So, I was reading the paper and saw a letter-to-the-editor about a sludge permit to spread industrial waste on thousands of acres in our county and surrounding counties. Turns out that if you rename something toxic, fertilizer, suddenly you have an easy way to dispose of it. I found out about the public hearing and here I am, two years later, still fighting the horrific practice. I have spent hundreds of hours of time and much emotional energy... and now work with other activists across Virginia trying to stop it. There are quite a few stories from those two years to tell... but for this blog renewal entry (after SO much time off), I will just have to pick a place and start.
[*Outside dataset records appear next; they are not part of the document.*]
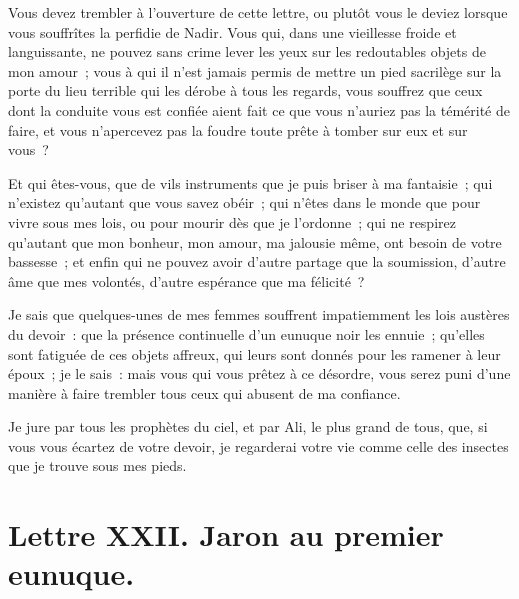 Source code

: \documentclass[french,twoside]{book} %
\newcommand{\dateline}[1]{\medskip{\RaggedLeft{#1}\par}\bigskip}
\begin{document}
\noindent Vous devez trembler à l’ouverture de cette lettre, ou plutôt vous le deviez lorsque vous souffrîtes la perfidie de Nadir. Vous qui, dans une vieillesse froide et languissante, ne pouvez sans crime lever les yeux sur les redoutables objets de mon amour ; vous à qui il n’est jamais permis de mettre un pied sacrilège sur la porte du lieu terrible qui les dérobe à tous les regards, vous souffrez que ceux dont la conduite vous est confiée aient fait ce que vous n’auriez pas la témérité de faire, et vous n’apercevez pas la foudre toute prête à tomber sur eux et sur vous ?\par
Et qui êtes-vous, que de vils instruments que je puis briser à ma fantaisie ; qui n’existez qu’autant que vous savez obéir ; qui n’êtes dans le monde que pour vivre sous mes lois, ou pour mourir dès que je l’ordonne ; qui ne respirez qu’autant que mon bonheur, mon amour, ma jalousie même, ont besoin de votre bassesse ; et enfin qui ne pouvez avoir d’autre partage que la soumission, d’autre âme que mes volontés, d’autre espérance que ma félicité ?\par
Je sais que quelques-unes de mes femmes souffrent impatiemment les lois austères du devoir : que la présence continuelle d’un eunuque noir les ennuie ; qu’elles sont fatiguée de ces objets affreux, qui leurs sont donnés pour les ramener à leur époux ; je le sais : mais vous qui vous prêtez à ce désordre, vous serez puni d’une manière à faire trembler tous ceux qui abusent de ma confiance.\par
Je jure par tous les prophètes du ciel, et par Ali, le plus grand de tous, que, si vous vous écartez de votre devoir, je regarderai votre vie comme celle des insectes que je trouve sous mes pieds.\par

\dateline{À Smyrne, le 13 de la lune de Zilcadé, 1711.}
\section[{Lettre XXII. Jaron au premier eunuque.}]{Lettre XXII. Jaron au premier eunuque.}\renewcommand{\leftmark}{Lettre XXII. Jaron au premier eunuque.}
\end{document}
In a nutshell, Virginia's cities are dumping on Virginia's rural counties. First their trash, then their sewage sludge, now their industrial waste. And not just Virginia cities- they truck and rail it in from other states. The layers of money and politics (and corruption) tied into the practice is like nothing I have ever seen before. Even leading environmentalist groups won't touch it. They dare not, or they will face the political equivalent of a silver stake in their activist vampire heart. What is this silver stake? One word: farmer.

Wield that word and politicians drop to their knees. I don't know of much else that could pain me the way this whole mess has. Farming is in my heritage, my present, and my future. I brought it into my husband's life and then my boys' lives; and now it is in their hearts. The word farmer is a term that is being used as a name by a set of people that do very different things to the land than anything I would ever consider doing. Saying the word now requires any informed person to back up and clarify to which type you are referring...
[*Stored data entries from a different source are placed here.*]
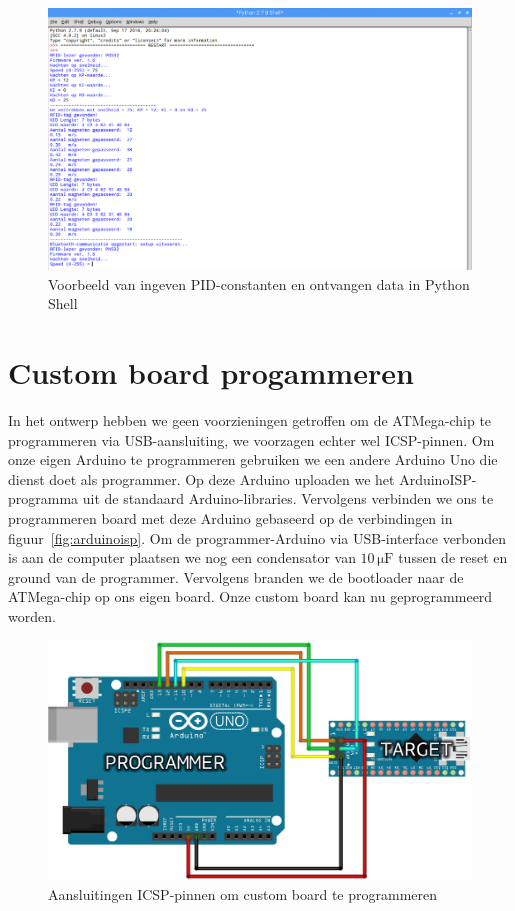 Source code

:\begin{figure}[H]
	\centering
	\includegraphics[width=\textwidth]{bluetoothoutputvoorbeeldbijgesneden.png}
	\caption{Voorbeeld van ingeven PID-constanten en ontvangen data in Python Shell\label{fig:bluetoothoutput}}
\end{figure}

\section{Custom board progammeren}
In het ontwerp hebben we geen voorzieningen getroffen om de ATMega-chip te programmeren via USB-aansluiting, we voorzagen echter wel ICSP-pinnen. Om onze eigen Arduino te programmeren gebruiken we een andere Arduino Uno die dienst doet als programmer. Op deze Arduino uploaden we het ArduinoISP-programma uit de standaard Arduino-libraries. Vervolgens verbinden we ons te programmeren board met deze Arduino gebaseerd op de verbindingen in figuur~\vref{fig:arduinoisp}. Om de programmer-Arduino via USB-interface verbonden is aan de computer plaatsen we nog een condensator van $10\,\mathrm{\mu F}$ tussen de reset en ground van de programmer. Vervolgens branden we de bootloader naar de ATMega-chip op ons eigen board. Onze custom board kan nu geprogrammeerd worden.

\begin{figure}[H]
	\centering
	\includegraphics[width=\textwidth]{arduinoisp.png}
	\caption{Aansluitingen ICSP-pinnen om custom board te programmeren\label{fig:arduinoisp}}
\end{figure}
Yuppies know a good bit about the differences between industrial agriculture and eco-agriculture. Most anyone who knows about real food does. It is a black and white distinction drawn between either organic or not, GMO or not, local or not, fair trade or not.

It was easy for me to draw those distinctions too, and still is. The problem I am having is that I live among these industrial ag people now. The impact of what they do is not only felt in every political venue or food choice, but in the water and air we breathe (literally). I am still disgusted with the practices, and I still make the distinctions. What you can't do until you live in the community of a group of people, though, is get into the weeds of the issue (so to speak) to understand that there are differences among them.
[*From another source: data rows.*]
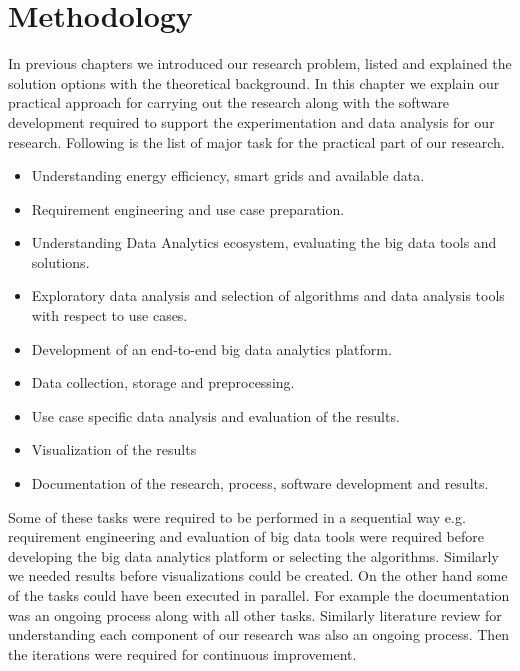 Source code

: \chapter{Methodology }
\label{Methodology}
In previous chapters we introduced our research problem, listed and explained the solution options with the theoretical background. In this chapter we explain our practical approach for carrying out the research along with the software development required to support the experimentation and data analysis for our research. Following is the list of major task for the practical part of our research.
\begin{itemize}
\item Understanding energy efficiency, smart grids and available data.
\item Requirement engineering and use case preparation.
\item Understanding Data Analytics ecosystem, evaluating the big data tools and solutions.
\item Exploratory data analysis and selection of algorithms and data analysis tools with respect to use cases. 
\item Development of an end-to-end big data analytics platform.
\item Data collection, storage and preprocessing.
\item Use case specific data analysis and evaluation of the results.
\item Visualization of the results 
\item Documentation of the research, process, software development and results.
\end{itemize}
Some of these tasks were required to be performed in a sequential way e.g. requirement engineering and evaluation of big data tools were required before developing the big data analytics platform or selecting the algorithms. Similarly we needed results before visualizations could be created. On the other hand some of the tasks could have been executed in parallel. For example the documentation was an ongoing process along with all other tasks. Similarly literature review for understanding each component of our research was also an ongoing process. Then the iterations were required for continuous improvement.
Some will harm people for a fatter bottom line, it's true. Some are in financial bondage beyond anything the average person could imagine. Then there are other slices and variations. Some refuse to use sludge because they haven't drunk the sludge-industry-paid research Kool-aid that Virginia Tech has handed out. Some who haven't drunk the Kool-Aid may not need the money, but some undoubtedly do (but do the right thing anyway).

When you get further into the weeds and begin to understand the history of how they got to where they are, and who the powers reaching across global economies to glean wealth from them are... it gets even more sordid.

I keep researching. I keep working. It often seems to get more confusing, not more clear. I sat down across from a GMO farmer at a local dinner tonight. He and his wife were truly fabulous people. I took the risk of asking if I could ask them questions at a later time about GMO farming. Our conversation was interrupted because of intersecting conversations... but I think I may have scared the guy when I starting explaining why I have questions. I probably killed the possibility when I said the Farm Bureau probably considers me an enemy. I drove home wishing I had kept my mouth shut. I don't want to ruin relationships out here. They matter to me. I love rural people and I belong here.

The fact remains that all I have seen tells me that institutionalized farming organizations: the Farm Bureau, the VA Cooperative Extension, the USDA... aren't always looking out for the farmers they say they are looking out for... and they sure as hell aren't looking out for the health of the people. When one goes down the rabbit hole, one finds that the predatory economic interests which killed independent farms in the last century were likely behind the formation of these organizations in the first place.... these organizations that say they are protecting farmers. It reminds me of when the mafia lets you pay them for not breaking your legs (calling it protection) after they killed your brother. Yeah, it's kind of like that.

Many of these guys don't remember when or why they (or the farm owner before them, even if it was their grandpa) got on agricultural welfare. The system is the system, and it has been that way for a while now. Some of them are really just liability holders and laborers that think they are farmers. They are land managers for massive agribusiness conglomerates who don't care at all about our communities, counties, or the city dwellers downstream... because they don't live here.

To make good choices you have to first believe you have choices- ethical choices and financial choices. You can decide you won't poison your neighbors. You can decide that your products are worth a higher price. Every bit of research I see says that it isn't profit that is keeping them where they are- it is mindset and will. There is more money and more ethical choices to be made, but changing is harder than not changing. It does require effort, and being weaned off a nursemaid that doesn't want to let you go because she is getting more from you than you are getting from her isn't easy. What is that verse from Corinthians? Oh yeah: Quit you like men, be strong.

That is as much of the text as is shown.